**Records shown:**
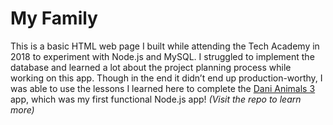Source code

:# My Family

This is a basic HTML web page I built while attending the Tech Academy in 2018 to experiment with Node.js and MySQL. I struggled to implement the database and learned a lot about the project planning process while working on this app. Though in the end it didn’t end up production-worthy, I was able to use the lessons I learned here to complete the [Dani Animals 3](https://github.com/jhunschejones/Dani-Animals-3) app, which was my first functional Node.js app! *(Visit the repo to learn more)*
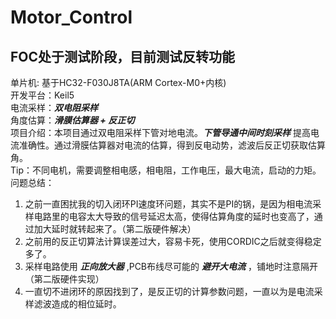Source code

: # Motor_Control

## FOC处于测试阶段，目前测试反转功能

单片机: 基于HC32-F030J8TA(ARM Cortex-M0+内核) </br>
开发平台：Keil5</br>
电流采样：***双电阻采样***</br>
角度估算：***滑膜估算器 + 反正切***</br>
项目介绍：本项目通过双电阻采样下管对地电流。***下管导通中间时刻采样*** 提高电流准确性。通过滑膜估算器对电流的估算，得到反电动势，滤波后反正切获取估算角。 </br>
Tip：不同电机，需要调整相电感，相电阻，工作电压，最大电流，启动的力矩。 </br>
问题总结：
1. 之前一直困扰我的切入闭环PI速度环问题，其实不是PI的锅，是因为相电流采样电路里的电容太大导致的信号延迟太高，使得估算角度的延时也变高了，通过加大延时就转起来了。（第二版硬件解决）
2. 之前用的反正切算法计算误差过大，容易卡死，使用CORDIC之后就变得稳定多了。
3. 采样电路使用 ***正向放大器*** ,PCB布线尽可能的 ***避开大电流*** ，铺地时注意隔开（第二版硬件实现）
4. 一直切不进闭环的原因找到了，是反正切的计算参数问题，一直以为是电流采样滤波造成的相位延时。
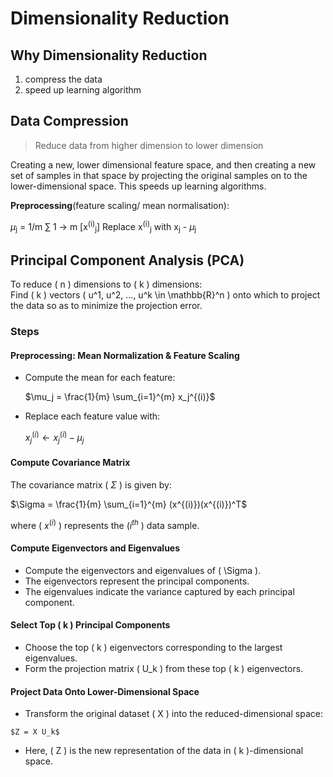 # Dimensionality Reduction

## Why Dimensionality Reduction

1. compress the data
2. speed up learning algorithm

## Data Compression
> Reduce data from higher dimension to lower dimension

Creating a new, lower dimensional feature space, and then creating a new set of samples in that space by projecting the original samples on to the lower-dimensional space. This speeds up learning algorithms.

__Preprocessing__(feature scaling/ mean normalisation):

$\mu$<sub>j</sub> = 1/m $\sum$ 1 -> m \[x<sup>(i)</sup><sub>j</sub>]
Replace x<sup>(i)</sup><sub>j</sub> with x<sub>j</sub> - $\mu$<sub>j</sub>

## Principal Component Analysis (PCA)  

To reduce \( n \) dimensions to \( k \) dimensions:  
Find \( k \) vectors \( u^1, u^2, ..., u^k \in \mathbb{R}^n \) onto which to project the data so as to minimize the projection error.

### Steps  

#### Preprocessing: Mean Normalization & Feature Scaling  
- Compute the mean for each feature:  

    $\mu_j = \frac{1}{m} \sum_{i=1}^{m} x_j^{(i)}$

 - Replace each feature value with:  

    $x_j^{(i)} \leftarrow x_j^{(i)} - \mu_j$

#### Compute Covariance Matrix  

   The covariance matrix \( $\Sigma$ \) is given by:  

   $\Sigma = \frac{1}{m} \sum_{i=1}^{m} (x^{(i)})(x^{(i)})^T$

   where \( $x^{(i)}$ \) represents the \($i^{th}$ \) data sample.

#### Compute Eigenvectors and Eigenvalues
   - Compute the eigenvectors and eigenvalues of \( \Sigma \).  
   - The eigenvectors represent the principal components.  
   - The eigenvalues indicate the variance captured by each principal component.  

#### Select Top \( k \) Principal Components 
   - Choose the top \( k \) eigenvectors corresponding to the largest eigenvalues.  
   - Form the projection matrix \( U_k \) from these top \( k \) eigenvectors.  

#### Project Data Onto Lower-Dimensional Space
   - Transform the original dataset \( X \) into the reduced-dimensional space:  

    $Z = X U_k$

   - Here, \( Z \) is the new representation of the data in \( k \)-dimensional space.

**Task statement:**
Your copy of the records must match them exactly, except that no pictures appear in it.

**Solution for this problem:**
Source code

:# My Family

This is a basic HTML web page I built while attending the Tech Academy in 2018 to experiment with Node.js and MySQL. I struggled to implement the database and learned a lot about the project planning process while working on this app. Though in the end it didn’t end up production-worthy, I was able to use the lessons I learned here to complete the [Dani Animals 3](https://github.com/jhunschejones/Dani-Animals-3) app, which was my first functional Node.js app! *(Visit the repo to learn more)*
Source code

: # Motor_Control

## FOC处于测试阶段，目前测试反转功能

单片机: 基于HC32-F030J8TA(ARM Cortex-M0+内核) </br>
开发平台：Keil5</br>
电流采样：***双电阻采样***</br>
角度估算：***滑膜估算器 + 反正切***</br>
项目介绍：本项目通过双电阻采样下管对地电流。***下管导通中间时刻采样*** 提高电流准确性。通过滑膜估算器对电流的估算，得到反电动势，滤波后反正切获取估算角。 </br>
Tip：不同电机，需要调整相电感，相电阻，工作电压，最大电流，启动的力矩。 </br>
问题总结：
1. 之前一直困扰我的切入闭环PI速度环问题，其实不是PI的锅，是因为相电流采样电路里的电容太大导致的信号延迟太高，使得估算角度的延时也变高了，通过加大延时就转起来了。（第二版硬件解决）
2. 之前用的反正切算法计算误差过大，容易卡死，使用CORDIC之后就变得稳定多了。
3. 采样电路使用 ***正向放大器*** ,PCB布线尽可能的 ***避开大电流*** ，铺地时注意隔开（第二版硬件实现）
4. 一直切不进闭环的原因找到了，是反正切的计算参数问题，一直以为是电流采样滤波造成的相位延时。
 # Dimensionality Reduction

## Why Dimensionality Reduction

1. compress the data
2. speed up learning algorithm

## Data Compression
> Reduce data from higher dimension to lower dimension

Creating a new, lower dimensional feature space, and then creating a new set of samples in that space by projecting the original samples on to the lower-dimensional space. This speeds up learning algorithms.

__Preprocessing__(feature scaling/ mean normalisation):

$\mu$<sub>j</sub> = 1/m $\sum$ 1 -> m \[x<sup>(i)</sup><sub>j</sub>]
Replace x<sup>(i)</sup><sub>j</sub> with x<sub>j</sub> - $\mu$<sub>j</sub>

## Principal Component Analysis (PCA)  

To reduce \( n \) dimensions to \( k \) dimensions:  
Find \( k \) vectors \( u^1, u^2, ..., u^k \in \mathbb{R}^n \) onto which to project the data so as to minimize the projection error.

### Steps  

#### Preprocessing: Mean Normalization & Feature Scaling  
- Compute the mean for each feature:  

    $\mu_j = \frac{1}{m} \sum_{i=1}^{m} x_j^{(i)}$

 - Replace each feature value with:  

    $x_j^{(i)} \leftarrow x_j^{(i)} - \mu_j$

#### Compute Covariance Matrix  

   The covariance matrix \( $\Sigma$ \) is given by:  

   $\Sigma = \frac{1}{m} \sum_{i=1}^{m} (x^{(i)})(x^{(i)})^T$

   where \( $x^{(i)}$ \) represents the \($i^{th}$ \) data sample.

#### Compute Eigenvectors and Eigenvalues
   - Compute the eigenvectors and eigenvalues of \( \Sigma \).  
   - The eigenvectors represent the principal components.  
   - The eigenvalues indicate the variance captured by each principal component.  

#### Select Top \( k \) Principal Components 
   - Choose the top \( k \) eigenvectors corresponding to the largest eigenvalues.  
   - Form the projection matrix \( U_k \) from these top \( k \) eigenvectors.  

#### Project Data Onto Lower-Dimensional Space
   - Transform the original dataset \( X \) into the reduced-dimensional space:  

    $Z = X U_k$

   - Here, \( Z \) is the new representation of the data in \( k \)-dimensional space.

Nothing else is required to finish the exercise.